11 April, 2022

The Moment of Lift



“The Moment of Lift” is an accessible book written for gender equality, and more widely, although it is probably not her intention, for equality in general.

Melinda Gates brings us her experience as a working woman, an IT executive in a competitive corporative environment in her twenties, a wife, a mother and her experience as one of her Humanitarian Foundation managers.

She mostly brings us, generously, a distilled account of her learnings stemming out of her many travels and of her crucial conversations over the years with leading experts in the world on how to alleviate poverty, sufferings and discrimination, or simply how to extend the care of one's household to the care for humanity

I just wrote a few key moments. You may owe this to my dog who ate the book cover and a few pages, this led me to an urge to save some pieces :) 

This book invites to openness.

I added some of my understanding too, as a translator, a migrant, the mother of a disabled child, a woman having worked in an IT corporation, a woman who hasn't had access to her rights, nor family support when she needed it the most. 

All my life, I had assumed that Western societies were providing the basics for those most in need. I found out that it is not necessarily the case unless you were able to put a huge fight for your rights. The rights were not necessarily denied, in theory, but were not accessible in practice. I am talking about the right to have access to a fair divorce trial (years of waiting time, and tens of thousands of dollars), or timely access to welfare support (without having to resort to lengthy administrative tribunal appeals). This came as a surprise to me, especially after the #metoo movement... There is still a huge gap between theory and practice. I only found out about all that when I was on the margins. I had to pick my battles, there were so many. I wan some but I wish I didn't have to fight so hard in such moments of distress.

Much work remains for gender equality, and for sure, for equality in general... 

Why do we make people in the margins invisible? (people with disabilities, migrants, LGBTQ community, women). All of us have been outsiders one time in our life, maybe in the playground. And none of us like it. Overcoming the need to create outsiders is our greatest challenge as human beings. If we are in the inside and see someone in the outside, we often say to ourselves, "I am not in this situation because I'm different" (or as a former Australian PM said "because some people don't make the right choices"). This kind of discourse is only pride talking. The truth is that anyone could easily be that person. We just don't want to confess to people and to ourselves what we have in common with outsiders because it is too humbling: it suggests that maybe success and failure aren't entirely fair. And if you know you got the better deal, then you have to be humble, and it hurts giving up your sense of superiority, and say "I am not better than others". So instead, we invent excuses for our need to exclude. We stigmatise and send to the margins people who trigger in us the feelings we want to avoid, who make us see what we don't want to see. We tend to push out the people who have qualities we are the most afraid we will find in ourselves, our fear of vulnerability. We have to wake up to the ways we exclude.

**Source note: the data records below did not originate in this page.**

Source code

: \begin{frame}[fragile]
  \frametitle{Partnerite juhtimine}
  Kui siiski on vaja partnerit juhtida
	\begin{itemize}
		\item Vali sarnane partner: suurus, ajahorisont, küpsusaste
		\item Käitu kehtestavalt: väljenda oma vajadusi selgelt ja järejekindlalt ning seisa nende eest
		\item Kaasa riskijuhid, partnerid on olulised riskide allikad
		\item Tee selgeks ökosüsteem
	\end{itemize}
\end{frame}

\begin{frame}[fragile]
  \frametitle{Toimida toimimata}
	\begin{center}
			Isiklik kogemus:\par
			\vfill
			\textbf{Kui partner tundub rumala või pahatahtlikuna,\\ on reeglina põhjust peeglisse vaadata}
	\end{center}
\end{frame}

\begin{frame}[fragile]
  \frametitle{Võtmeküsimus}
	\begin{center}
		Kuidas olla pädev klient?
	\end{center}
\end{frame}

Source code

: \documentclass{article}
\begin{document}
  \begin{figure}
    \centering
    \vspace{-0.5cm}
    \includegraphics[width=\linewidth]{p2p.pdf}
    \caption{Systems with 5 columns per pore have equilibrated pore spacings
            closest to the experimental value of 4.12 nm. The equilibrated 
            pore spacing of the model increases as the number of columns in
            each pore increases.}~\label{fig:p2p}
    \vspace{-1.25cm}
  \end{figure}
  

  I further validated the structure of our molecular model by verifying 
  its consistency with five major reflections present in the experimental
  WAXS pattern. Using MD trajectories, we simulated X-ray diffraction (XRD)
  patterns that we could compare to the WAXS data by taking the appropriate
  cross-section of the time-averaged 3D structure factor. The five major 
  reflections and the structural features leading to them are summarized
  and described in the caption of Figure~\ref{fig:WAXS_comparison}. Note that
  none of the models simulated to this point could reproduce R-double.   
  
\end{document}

In Life and beyond, Nouwen writes: "In my community, there are many severely handicapped men and women, and the greatest source of suffering is not always the handicap itself, but the accompanying feelings" ... "We human beings can suffer immense deprivations with steadfastness, but we sense that when we no longer have anything to offer, we quickly lose our grip on life." All we want is something to offer. This is how we belong. If we want everyone to belong, then we have to help everyone develop their talent and use their gift for the use of the community. That is what inclusion means: everyone is a contributor.

Stigma - stigma is always an effort to suppress someone's voice. It forces people to hide in shame, The best way to fight back stigma is to speak up - to say openly the very thing that others stigmatize. It is a direct attack on the self-censorship that stigma needs to survive.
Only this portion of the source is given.